Procter & Gamble, a longtime Olympic sponsor, won points early with its feel-good ad, “Pick Them Back Up.” The spot is a part of its popular “Thank You Mom” campaign that shows mothers supporting young athletes when they fall down.
Since the company debuted the ad online before the Olympics began, the spot has been viewed 18 million times on YouTube. Ace Metrix, which measures the effectiveness of ads, has ranked it the most effective Olympic ad.
“They won by getting out early,” said Ammiel Kamon, senior vice president of products and marketing of Kontera, which monitors how much online conversation that brands generate.
Visa, another top Olympic sponsor, focused on responding to many events real time on social media. It helps that the credit-card maker sponsored 37 Olympians and Paralympians, including gold medalists ice dancers Meryl Davis and Charlie White and skier David Wise.
Visa was able to respond quickly on Facebook when its athletes won, and that paid off.
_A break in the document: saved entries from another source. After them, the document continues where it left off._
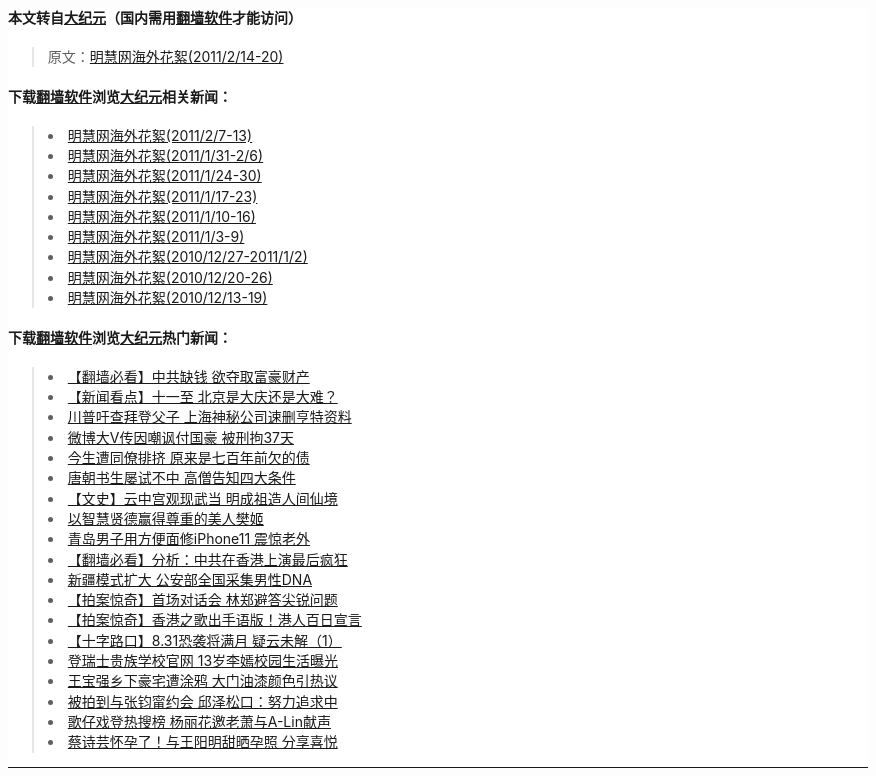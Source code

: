 
#### 本文转自<a href="http://www.epochtimes.com">大纪元</a>（国内需用<a href="https://git.io/JesJV">翻墙软件</a>才能访问）
> 原文：<a href="http://www.epochtimes.com/gb/11/2/21/n3176907.htm">明慧网海外花絮(2011/2/14-20)</a>
#### 下载<a href="https://git.io/JesJV">翻墙软件</a>浏览<a href="http://www.epochtimes.com">大纪元</a>相关新闻：
> <li><a href="http://www.epochtimes.com/gb/11/2/15/n3170514.htm">明慧网海外花絮(2011/2/7-13)</a></li>
> <li><a href="http://www.epochtimes.com/gb/11/2/8/n3164269.htm">明慧网海外花絮(2011/1/31-2/6)</a></li>
> <li><a href="http://www.epochtimes.com/gb/11/2/1/n3160058.htm">明慧网海外花絮(2011/1/24-30)</a></li>
> <li><a href="http://www.epochtimes.com/gb/11/1/24/n3152273.htm">明慧网海外花絮(2011/1/17-23)</a></li>
> <li><a href="http://www.epochtimes.com/gb/11/1/17/n3145075.htm">明慧网海外花絮(2011/1/10-16)</a></li>
> <li><a href="http://www.epochtimes.com/gb/11/1/11/n3139135.htm">明慧网海外花絮(2011/1/3-9)</a></li>
> <li><a href="http://www.epochtimes.com/gb/11/1/4/n3131808.htm">明慧网海外花絮(2010/12/27-2011/1/2)</a></li>
> <li><a href="http://www.epochtimes.com/gb/10/12/27/n3125274.htm">明慧网海外花絮(2010/12/20-26)</a></li>
> <li><a href="http://www.epochtimes.com/gb/10/12/21/n3119002.htm">明慧网海外花絮(2010/12/13-19)</a></li>

#### 下载<a href="https://git.io/JesJV">翻墙软件</a>浏览<a href="http://www.epochtimes.com">大纪元</a>热门新闻：
> <li><a href="http://www.epochtimes.com/gb/19/9/25/n11546931.htm">【翻墙必看】中共缺钱 欲夺取富豪财产</a></li>
> <li><a href="http://www.epochtimes.com/gb/19/9/26/n11548856.htm">【新闻看点】十一至 北京是大庆还是大难？</a></li>
> <li><a href="http://www.epochtimes.com/gb/19/9/26/n11549060.htm">川普吁查拜登父子 上海神秘公司速删亨特资料</a></li>
> <li><a href="http://www.epochtimes.com/gb/19/9/26/n11548966.htm">微博大V传因嘲讽付国豪 被刑拘37天</a></li>
> <li><a href="http://www.epochtimes.com/gb/15/9/3/n4519621.htm">今生遭同僚排挤 原来是七百年前欠的债</a></li>
> <li><a href="http://www.epochtimes.com/gb/19/9/20/n11534314.htm">唐朝书生屡试不中 高僧告知四大条件</a></li>
> <li><a href="http://www.epochtimes.com/gb/16/7/1/n8056353.htm">【文史】云中宫观现武当 明成祖造人间仙境</a></li>
> <li><a href="http://www.epochtimes.com/gb/19/9/22/n11539138.htm">以智慧贤德赢得尊重的美人樊姬</a></li>
> <li><a href="http://www.epochtimes.com/gb/19/9/25/n11546708.htm">青岛男子用方便面修iPhone11 震惊老外</a></li>
> <li><a href="http://www.epochtimes.com/gb/19/9/25/n11545125.htm">【翻墙必看】分析：中共在香港上演最后疯狂</a></li>
> <li><a href="http://www.epochtimes.com/gb/19/9/25/n11546501.htm">新疆模式扩大 公安部全国采集男性DNA</a></li>
> <li><a href="http://www.epochtimes.com/gb/19/9/27/n11549383.htm">【拍案惊奇】首场对话会 林郑避答尖锐问题</a></li>
> <li><a href="http://www.epochtimes.com/gb/19/9/26/n11547040.htm">【拍案惊奇】香港之歌出手语版！港人百日宣言</a></li>
> <li><a href="http://www.epochtimes.com/gb/19/9/25/n11545826.htm">【十字路口】8.31恐袭将满月 疑云未解（1）</a></li>
> <li><a href="http://www.epochtimes.com/gb/19/9/24/n11544222.htm">登瑞士贵族学校官网 13岁李嫣校园生活曝光</a></li>
> <li><a href="http://www.epochtimes.com/gb/19/9/24/n11544375.htm">王宝强乡下豪宅遭涂鸦 大门油漆颜色引热议</a></li>
> <li><a href="http://www.epochtimes.com/gb/19/9/25/n11545153.htm">被拍到与张钧甯约会 邱泽松口：努力追求中</a></li>
> <li><a href="http://www.epochtimes.com/gb/19/9/25/n11545320.htm">歌仔戏登热搜榜 杨丽花邀老萧与A-Lin献声</a></li>
> <li><a href="http://www.epochtimes.com/gb/19/9/26/n11547898.htm">蔡诗芸怀孕了！与王阳明甜晒孕照 分享喜悦</a></li>
<hr>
A photo mosaic tribute to Davis and White has received 54,000 likes and nearly 3,000 shares. Another for Wise received 39,000 likes and more than 1,600 shares.
“What they’ve been posting on Facebook has been well timed and gained traction,” said Debra Aho Williamson, principal analyst of social media at research firm eMarketer.
But unpredictability is what the Olympics are all about. That can work in a brand’s favor if an underdog sponsored athlete suddenly wins gold. But there’s another side to this, as Under Armour found out.
The athletic-wear company spent years developing a high-tech suit for the U.S. speedskating team, which was heavily favored coming into competition. But then the team failed to medal, and worse, some blamed the Under Armour suit.
McDonald’s was limping out of the gate from the start.
Before the Games began, the burger chain tried to introduce a seemingly innocuous hashtag on Twitter, CheerstoSochi. Getting a hashtag to go viral is a marketers’ ultimate goal, since it is basically free publicity.
But in this case, the hashtag was picked up by activists in tweets condemning the Russian gay-rights limitations and assailing McDonald’s for not speaking out forcibly against it.
Next, none of McDonald’s three sponsored athletes, including speedskater favorite Shani Davis, managed to get a medal.
The company’s TV spots also failed to impress. One ad that shows Olympic champions biting their medals and comparing that to people biting Chicken McNuggets didn’t resonate with consumers. Ace Metrix said it scored on the low end of their effectiveness scale.
McDonald’s said it supports its athletes and that thousands of fans sent positive “cheers” to athletes via its “Cheers to Sochi” campaign.